An Intro to Apache Spark Partitioning

What You Need to Know

Apache Spark’s Resilient Distributed Datasets (RDD) are a collection of various data that are so big in size, that they cannot fit into a single node and should be partitioned across various nodes. Apache Spark automatically partitions RDDs and distributes the partitions across different nodes. They are evaluated lazily (i.e, the execution will not start until an action is triggered which increases manageability, saves computation and thus increases optimization and speed) and the transformations are stored as directed acyclic graphs (DAG). So, every action on the RDD will make Apache Spark recompute the DAG.

It’s important to understand the characteristics of partitions in Apache Spark so that it will guide you in achieving better performance, debugging and error handling.

Here are some of the basics of partitioning:

Every node in a Spark cluster contains one or more partitions.
The number of partitions used in Spark is configurable and having too few (causing less concurrency, data skewing and improper resource utilization) or too many (causing task scheduling to take more time than actual execution time) partitions is not good. By default, it is set to the total number of cores on all the executor nodes.
Partitions in Spark do not span multiple machines.
Tuples in the same partition are guaranteed to be on the same machine.
Spark assigns one task per partition and each worker can process one task at a time.

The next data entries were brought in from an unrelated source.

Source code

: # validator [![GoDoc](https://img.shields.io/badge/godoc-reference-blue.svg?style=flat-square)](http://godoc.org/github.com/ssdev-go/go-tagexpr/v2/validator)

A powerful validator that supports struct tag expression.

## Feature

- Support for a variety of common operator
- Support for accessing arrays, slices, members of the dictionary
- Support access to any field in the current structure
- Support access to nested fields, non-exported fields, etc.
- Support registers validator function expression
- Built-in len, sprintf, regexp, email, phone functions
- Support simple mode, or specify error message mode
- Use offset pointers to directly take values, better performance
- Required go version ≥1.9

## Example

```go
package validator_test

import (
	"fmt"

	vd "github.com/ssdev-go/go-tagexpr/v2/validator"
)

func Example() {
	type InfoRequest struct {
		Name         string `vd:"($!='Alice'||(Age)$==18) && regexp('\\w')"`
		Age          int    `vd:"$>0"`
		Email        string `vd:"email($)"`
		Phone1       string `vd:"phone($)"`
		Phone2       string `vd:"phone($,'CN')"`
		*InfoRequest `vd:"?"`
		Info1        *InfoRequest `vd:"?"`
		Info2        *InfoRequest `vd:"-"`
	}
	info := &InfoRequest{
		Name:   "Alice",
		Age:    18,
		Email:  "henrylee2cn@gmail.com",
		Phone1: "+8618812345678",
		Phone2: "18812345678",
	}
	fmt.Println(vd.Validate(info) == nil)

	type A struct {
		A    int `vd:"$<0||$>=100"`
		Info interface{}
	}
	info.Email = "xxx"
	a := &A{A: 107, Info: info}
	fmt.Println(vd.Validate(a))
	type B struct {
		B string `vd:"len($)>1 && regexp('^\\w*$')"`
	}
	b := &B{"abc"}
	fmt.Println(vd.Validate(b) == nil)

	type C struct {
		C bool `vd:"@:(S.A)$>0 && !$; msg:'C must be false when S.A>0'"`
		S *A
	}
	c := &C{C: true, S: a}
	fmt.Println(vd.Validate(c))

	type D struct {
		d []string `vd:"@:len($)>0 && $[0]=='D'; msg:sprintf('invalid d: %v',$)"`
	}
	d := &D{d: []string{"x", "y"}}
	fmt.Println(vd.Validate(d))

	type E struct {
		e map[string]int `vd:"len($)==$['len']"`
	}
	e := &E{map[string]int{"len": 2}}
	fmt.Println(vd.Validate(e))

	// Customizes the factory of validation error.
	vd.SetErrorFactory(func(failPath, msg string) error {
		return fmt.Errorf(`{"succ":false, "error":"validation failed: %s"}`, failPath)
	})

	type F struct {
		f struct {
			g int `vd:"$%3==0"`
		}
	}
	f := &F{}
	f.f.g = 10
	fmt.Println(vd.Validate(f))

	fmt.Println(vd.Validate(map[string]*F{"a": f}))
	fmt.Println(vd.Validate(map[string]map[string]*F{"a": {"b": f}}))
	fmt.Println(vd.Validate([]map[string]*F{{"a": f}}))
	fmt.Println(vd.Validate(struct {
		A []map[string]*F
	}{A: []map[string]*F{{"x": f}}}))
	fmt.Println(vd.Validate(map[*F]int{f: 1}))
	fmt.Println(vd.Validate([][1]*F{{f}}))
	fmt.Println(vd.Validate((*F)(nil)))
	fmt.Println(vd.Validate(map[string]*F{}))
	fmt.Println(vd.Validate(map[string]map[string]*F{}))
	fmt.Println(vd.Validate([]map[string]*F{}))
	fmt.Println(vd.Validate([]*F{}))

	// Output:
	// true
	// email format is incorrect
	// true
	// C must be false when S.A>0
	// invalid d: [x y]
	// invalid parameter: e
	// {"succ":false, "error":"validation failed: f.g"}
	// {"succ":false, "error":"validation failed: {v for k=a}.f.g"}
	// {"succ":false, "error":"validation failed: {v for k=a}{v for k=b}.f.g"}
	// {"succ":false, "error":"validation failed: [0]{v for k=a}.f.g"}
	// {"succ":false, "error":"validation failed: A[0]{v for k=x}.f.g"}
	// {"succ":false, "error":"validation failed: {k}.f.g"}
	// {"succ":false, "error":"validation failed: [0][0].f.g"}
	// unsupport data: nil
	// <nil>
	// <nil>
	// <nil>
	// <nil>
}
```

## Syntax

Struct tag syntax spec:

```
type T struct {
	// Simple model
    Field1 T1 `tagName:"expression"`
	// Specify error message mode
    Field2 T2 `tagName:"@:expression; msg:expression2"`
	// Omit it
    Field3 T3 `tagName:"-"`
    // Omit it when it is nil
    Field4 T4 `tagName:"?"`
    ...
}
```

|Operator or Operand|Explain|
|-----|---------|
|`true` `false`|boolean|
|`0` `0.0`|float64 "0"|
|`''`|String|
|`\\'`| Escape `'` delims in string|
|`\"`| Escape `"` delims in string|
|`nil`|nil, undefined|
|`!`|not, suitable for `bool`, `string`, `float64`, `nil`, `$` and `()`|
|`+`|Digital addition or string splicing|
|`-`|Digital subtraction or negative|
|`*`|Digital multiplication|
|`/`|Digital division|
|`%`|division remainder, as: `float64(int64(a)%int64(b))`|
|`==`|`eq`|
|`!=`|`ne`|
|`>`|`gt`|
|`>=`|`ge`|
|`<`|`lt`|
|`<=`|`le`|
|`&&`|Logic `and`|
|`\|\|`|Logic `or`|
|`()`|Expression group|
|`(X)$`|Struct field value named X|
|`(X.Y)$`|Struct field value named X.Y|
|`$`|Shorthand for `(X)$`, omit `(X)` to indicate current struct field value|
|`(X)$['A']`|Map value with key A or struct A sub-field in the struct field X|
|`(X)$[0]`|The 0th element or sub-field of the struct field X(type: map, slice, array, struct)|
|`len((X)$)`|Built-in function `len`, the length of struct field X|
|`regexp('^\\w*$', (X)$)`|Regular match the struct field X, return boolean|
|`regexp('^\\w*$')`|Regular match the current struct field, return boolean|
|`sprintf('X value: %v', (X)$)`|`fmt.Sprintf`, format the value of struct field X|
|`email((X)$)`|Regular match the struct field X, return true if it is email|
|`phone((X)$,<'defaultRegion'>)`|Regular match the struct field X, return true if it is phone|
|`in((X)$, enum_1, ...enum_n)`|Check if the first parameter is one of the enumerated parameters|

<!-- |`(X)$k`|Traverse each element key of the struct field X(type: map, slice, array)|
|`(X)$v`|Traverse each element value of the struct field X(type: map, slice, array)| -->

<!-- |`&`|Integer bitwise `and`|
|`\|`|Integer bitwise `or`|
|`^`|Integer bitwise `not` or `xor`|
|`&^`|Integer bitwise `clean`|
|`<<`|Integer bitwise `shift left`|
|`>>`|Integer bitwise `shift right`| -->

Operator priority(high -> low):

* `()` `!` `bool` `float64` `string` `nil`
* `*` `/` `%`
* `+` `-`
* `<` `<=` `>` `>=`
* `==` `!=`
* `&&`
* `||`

Hash partitioning vs. range partitioning in Apache Spark

Apache Spark supports two types of partitioning “hash partitioning” and “range partitioning”. Depending on how keys in your data are distributed or sequenced as well as the action you want to perform on your data can help you select the appropriate techniques. There are many factors which affect partitioning choices like:

Available resources — Number of cores on which task can run on.
External data sources — Size of local collections, Cassandra table or HDFS file determine number of partitions.
Transformations used to derive RDD — There are a number of rules to determine the number of partitions when a RDD is derived from another RDD.

As you can see there are multiple aspects you'll need to keep in mind when working with Apache Spark. In this blog, I want to highlight the importance of being completely aware of your business data, its keys and physical resources on Spark processing, most importantly network, CPU and memory.

Let's look at some common pitfalls when working with Apache Spark partitioning:

Skewed data and shuffle blocks

Processing with Apache Spark's default partitioning might cause data to be skewed which, in turn, can cause problems related for shuffle during aggregation operations or single executor not having sufficient memory.

Example of Skewed Data

Here we see “key-a” has a larger amount of data in the partition so tasks on Exec-5 will take much longer to complete than the other five tasks. Another important thing to remember is that Spark shuffle blocks can be no greater than 2 GB (internally because the ByteBuffer abstraction has a MAX_SIZE set to 2GB). For example, if you are running an operation such as aggregations, joins or cache operations, a Spark shuffle will occur and having a small number of partitions or data skews can cause a high shuffle block issue. Hence, if you started seeing an error related to breach of MAX_SIZE limits due to shuffle you know why it’s happening as it may be tied to skewed data.

Partition wisely

So how do you avoid skewed data and shuffle blocks? Partitioning wisely. It’s critical to partition wisely in order to manage memory pressure as well as to ensure complete resource utilization on executor’s nodes. You must always know your data — size, types, and how it’s distributed. A couple of best practices to remember are:

Understanding and selecting the right operators for actions like reduceByKey or aggregateByKey so that your driver is not put under pressure and the tasks are properly executed on executors.
If your data arrives in a few large unsplittable files, the partitioning dictated by the InputFormat might place large numbers of records in each partition, while not generating enough partitions to take advantage of all the available cores. In this case, invoking repartition with a high number of partitions after loading the data will allow the operations that come after it to leverage more of the cluster’s CPU.
Also, if data is skewed then repartitioning using an appropriate key which can spread the load evenly is also recommended.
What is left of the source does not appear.